- [Task description]: Across all the records, filter for lines with the word "following" and copy them.

- [Exercise input]:
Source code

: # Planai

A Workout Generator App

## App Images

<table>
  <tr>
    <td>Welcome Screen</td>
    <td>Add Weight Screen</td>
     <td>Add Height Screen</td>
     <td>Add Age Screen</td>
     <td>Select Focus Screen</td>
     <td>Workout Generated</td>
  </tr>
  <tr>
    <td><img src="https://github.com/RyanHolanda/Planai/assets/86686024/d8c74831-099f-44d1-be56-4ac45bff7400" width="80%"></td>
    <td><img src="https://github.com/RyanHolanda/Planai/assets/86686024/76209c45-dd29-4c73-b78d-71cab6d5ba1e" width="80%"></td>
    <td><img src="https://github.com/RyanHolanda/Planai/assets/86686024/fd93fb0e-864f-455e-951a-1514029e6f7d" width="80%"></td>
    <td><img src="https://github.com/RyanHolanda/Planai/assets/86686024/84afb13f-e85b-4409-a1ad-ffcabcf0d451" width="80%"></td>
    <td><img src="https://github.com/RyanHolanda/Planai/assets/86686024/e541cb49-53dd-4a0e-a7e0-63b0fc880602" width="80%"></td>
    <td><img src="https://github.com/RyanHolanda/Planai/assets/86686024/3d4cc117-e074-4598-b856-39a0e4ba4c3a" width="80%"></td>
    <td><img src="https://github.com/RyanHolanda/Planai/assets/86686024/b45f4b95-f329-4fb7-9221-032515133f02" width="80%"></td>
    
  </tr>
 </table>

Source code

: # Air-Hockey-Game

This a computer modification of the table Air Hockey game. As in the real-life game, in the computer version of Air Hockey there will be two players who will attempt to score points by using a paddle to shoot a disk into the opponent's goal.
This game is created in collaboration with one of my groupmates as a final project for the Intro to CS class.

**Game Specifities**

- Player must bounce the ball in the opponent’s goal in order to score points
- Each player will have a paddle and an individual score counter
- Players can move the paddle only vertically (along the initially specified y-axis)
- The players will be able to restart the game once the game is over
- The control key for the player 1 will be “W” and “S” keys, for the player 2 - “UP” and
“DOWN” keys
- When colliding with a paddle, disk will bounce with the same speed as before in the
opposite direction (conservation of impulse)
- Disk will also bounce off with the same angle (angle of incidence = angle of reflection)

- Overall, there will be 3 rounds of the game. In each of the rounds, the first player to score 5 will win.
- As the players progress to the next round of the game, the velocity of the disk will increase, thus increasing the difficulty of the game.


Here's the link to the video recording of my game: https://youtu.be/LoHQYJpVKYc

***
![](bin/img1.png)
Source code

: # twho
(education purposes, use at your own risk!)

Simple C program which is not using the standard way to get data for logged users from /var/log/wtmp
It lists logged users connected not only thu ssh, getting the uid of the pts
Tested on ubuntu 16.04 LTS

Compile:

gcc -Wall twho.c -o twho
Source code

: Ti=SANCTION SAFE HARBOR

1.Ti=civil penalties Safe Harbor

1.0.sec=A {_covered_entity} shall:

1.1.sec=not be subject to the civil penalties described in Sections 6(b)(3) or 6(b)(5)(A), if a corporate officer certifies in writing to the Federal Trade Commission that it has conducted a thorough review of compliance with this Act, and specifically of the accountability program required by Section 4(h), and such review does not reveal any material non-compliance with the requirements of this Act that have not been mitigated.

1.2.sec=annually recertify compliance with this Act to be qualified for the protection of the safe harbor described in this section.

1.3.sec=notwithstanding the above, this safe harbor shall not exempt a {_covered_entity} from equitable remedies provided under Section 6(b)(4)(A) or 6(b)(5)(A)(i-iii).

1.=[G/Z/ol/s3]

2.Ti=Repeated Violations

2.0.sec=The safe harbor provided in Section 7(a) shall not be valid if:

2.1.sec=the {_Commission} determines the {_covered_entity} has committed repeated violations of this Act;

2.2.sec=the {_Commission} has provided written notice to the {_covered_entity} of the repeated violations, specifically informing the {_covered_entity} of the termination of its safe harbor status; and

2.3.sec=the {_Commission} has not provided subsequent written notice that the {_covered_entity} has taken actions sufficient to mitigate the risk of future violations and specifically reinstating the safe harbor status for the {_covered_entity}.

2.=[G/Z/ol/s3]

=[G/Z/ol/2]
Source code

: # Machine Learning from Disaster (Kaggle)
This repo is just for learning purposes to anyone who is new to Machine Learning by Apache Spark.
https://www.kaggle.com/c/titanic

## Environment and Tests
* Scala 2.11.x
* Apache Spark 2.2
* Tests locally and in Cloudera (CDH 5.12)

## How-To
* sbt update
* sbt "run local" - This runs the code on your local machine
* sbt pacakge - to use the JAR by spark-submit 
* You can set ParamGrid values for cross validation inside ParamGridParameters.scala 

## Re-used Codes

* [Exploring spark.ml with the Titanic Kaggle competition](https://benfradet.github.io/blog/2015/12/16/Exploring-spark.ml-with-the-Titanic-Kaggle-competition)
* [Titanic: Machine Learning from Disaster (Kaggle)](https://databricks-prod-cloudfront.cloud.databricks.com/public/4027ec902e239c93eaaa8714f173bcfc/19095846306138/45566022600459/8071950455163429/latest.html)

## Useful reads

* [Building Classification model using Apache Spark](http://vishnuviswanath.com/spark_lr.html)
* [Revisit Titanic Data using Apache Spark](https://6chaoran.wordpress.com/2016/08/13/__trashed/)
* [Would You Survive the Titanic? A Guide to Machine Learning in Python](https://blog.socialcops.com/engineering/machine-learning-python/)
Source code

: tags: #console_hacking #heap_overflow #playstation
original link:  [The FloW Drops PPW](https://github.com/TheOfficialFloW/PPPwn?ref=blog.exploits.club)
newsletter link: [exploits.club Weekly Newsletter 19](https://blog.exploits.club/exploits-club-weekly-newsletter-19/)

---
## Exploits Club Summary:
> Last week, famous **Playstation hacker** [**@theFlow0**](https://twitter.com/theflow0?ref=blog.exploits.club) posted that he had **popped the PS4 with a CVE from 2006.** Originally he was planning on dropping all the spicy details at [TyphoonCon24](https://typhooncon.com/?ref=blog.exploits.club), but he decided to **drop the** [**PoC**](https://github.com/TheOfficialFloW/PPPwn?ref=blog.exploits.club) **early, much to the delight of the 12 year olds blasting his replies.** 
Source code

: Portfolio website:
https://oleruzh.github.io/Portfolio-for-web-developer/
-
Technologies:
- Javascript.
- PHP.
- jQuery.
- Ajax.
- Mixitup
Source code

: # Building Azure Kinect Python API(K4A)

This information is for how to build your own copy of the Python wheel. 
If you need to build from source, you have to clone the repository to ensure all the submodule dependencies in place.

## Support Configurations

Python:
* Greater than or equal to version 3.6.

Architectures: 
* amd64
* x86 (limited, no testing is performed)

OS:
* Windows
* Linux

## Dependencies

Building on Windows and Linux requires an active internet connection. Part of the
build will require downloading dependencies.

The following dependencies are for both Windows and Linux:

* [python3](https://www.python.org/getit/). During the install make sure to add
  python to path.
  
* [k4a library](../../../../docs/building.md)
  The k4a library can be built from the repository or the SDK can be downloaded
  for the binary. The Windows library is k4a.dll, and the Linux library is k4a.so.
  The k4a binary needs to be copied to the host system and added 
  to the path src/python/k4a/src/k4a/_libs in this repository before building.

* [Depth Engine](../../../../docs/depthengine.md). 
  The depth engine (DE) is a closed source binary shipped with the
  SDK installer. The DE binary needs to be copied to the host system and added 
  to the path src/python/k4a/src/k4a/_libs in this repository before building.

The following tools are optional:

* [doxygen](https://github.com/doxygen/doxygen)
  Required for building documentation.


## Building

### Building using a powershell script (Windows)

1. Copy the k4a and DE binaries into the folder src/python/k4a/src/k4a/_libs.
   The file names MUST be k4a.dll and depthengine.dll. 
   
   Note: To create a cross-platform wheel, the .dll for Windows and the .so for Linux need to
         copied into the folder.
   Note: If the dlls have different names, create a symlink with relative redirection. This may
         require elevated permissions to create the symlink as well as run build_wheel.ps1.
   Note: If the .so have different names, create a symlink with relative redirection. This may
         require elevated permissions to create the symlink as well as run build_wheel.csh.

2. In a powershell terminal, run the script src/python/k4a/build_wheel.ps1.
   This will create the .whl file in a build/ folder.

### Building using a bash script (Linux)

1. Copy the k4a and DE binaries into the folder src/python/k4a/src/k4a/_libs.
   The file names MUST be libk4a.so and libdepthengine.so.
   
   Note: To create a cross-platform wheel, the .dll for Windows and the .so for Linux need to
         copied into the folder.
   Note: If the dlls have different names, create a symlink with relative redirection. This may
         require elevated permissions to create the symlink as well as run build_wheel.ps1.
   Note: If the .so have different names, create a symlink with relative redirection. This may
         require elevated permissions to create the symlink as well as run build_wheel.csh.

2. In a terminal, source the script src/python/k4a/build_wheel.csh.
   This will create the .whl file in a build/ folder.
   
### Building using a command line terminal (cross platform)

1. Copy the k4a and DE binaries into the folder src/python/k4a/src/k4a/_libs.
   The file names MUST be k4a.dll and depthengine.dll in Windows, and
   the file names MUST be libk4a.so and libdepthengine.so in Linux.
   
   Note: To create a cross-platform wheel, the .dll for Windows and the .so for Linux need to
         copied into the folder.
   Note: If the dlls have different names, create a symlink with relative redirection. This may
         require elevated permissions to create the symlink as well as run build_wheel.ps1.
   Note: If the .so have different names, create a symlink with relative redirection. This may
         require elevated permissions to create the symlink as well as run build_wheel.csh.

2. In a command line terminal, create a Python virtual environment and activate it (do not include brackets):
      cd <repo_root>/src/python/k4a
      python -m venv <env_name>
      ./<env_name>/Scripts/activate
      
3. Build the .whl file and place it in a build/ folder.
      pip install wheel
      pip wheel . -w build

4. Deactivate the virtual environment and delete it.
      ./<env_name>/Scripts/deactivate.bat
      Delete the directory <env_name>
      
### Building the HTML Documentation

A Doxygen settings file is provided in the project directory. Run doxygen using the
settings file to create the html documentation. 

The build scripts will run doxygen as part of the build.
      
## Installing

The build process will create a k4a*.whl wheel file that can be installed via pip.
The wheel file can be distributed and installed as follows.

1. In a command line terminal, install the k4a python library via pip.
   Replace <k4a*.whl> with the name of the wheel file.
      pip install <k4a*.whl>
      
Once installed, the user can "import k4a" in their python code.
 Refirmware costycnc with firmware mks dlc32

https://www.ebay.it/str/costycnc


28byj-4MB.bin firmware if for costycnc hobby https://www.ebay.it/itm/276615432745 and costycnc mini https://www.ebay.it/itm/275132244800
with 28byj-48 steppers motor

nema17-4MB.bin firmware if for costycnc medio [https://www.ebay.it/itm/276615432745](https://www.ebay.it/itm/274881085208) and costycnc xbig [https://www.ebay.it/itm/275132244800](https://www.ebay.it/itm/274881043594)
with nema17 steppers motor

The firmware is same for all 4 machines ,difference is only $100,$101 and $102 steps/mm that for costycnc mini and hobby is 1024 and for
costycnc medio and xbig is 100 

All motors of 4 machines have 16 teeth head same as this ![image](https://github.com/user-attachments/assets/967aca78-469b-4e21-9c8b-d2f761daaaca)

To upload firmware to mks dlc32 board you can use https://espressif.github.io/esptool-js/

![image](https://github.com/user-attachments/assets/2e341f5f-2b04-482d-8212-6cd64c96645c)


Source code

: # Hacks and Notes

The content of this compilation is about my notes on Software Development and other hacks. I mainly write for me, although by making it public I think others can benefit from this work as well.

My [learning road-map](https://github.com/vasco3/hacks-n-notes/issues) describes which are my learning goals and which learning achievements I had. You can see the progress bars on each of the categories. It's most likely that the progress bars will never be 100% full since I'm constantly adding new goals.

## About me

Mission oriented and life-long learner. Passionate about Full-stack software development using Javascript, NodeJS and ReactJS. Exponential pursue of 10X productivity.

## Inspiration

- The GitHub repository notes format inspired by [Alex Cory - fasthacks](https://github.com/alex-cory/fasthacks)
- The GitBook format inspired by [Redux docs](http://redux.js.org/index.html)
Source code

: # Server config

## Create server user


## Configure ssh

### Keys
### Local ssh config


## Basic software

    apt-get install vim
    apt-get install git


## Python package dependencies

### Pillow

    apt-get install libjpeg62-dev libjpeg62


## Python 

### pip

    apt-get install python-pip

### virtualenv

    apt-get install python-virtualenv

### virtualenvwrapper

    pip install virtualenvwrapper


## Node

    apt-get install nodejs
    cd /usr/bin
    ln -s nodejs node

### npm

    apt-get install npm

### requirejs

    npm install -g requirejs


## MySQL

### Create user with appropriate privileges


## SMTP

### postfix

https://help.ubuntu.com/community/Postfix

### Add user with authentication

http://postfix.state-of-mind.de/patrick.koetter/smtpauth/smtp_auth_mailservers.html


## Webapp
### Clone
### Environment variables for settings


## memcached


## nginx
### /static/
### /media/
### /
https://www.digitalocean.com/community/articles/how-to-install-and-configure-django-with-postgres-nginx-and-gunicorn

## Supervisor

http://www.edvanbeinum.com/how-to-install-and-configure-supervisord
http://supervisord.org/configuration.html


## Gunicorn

- [Result below]:
The following dependencies are for both Windows and Linux:
The following tools are optional:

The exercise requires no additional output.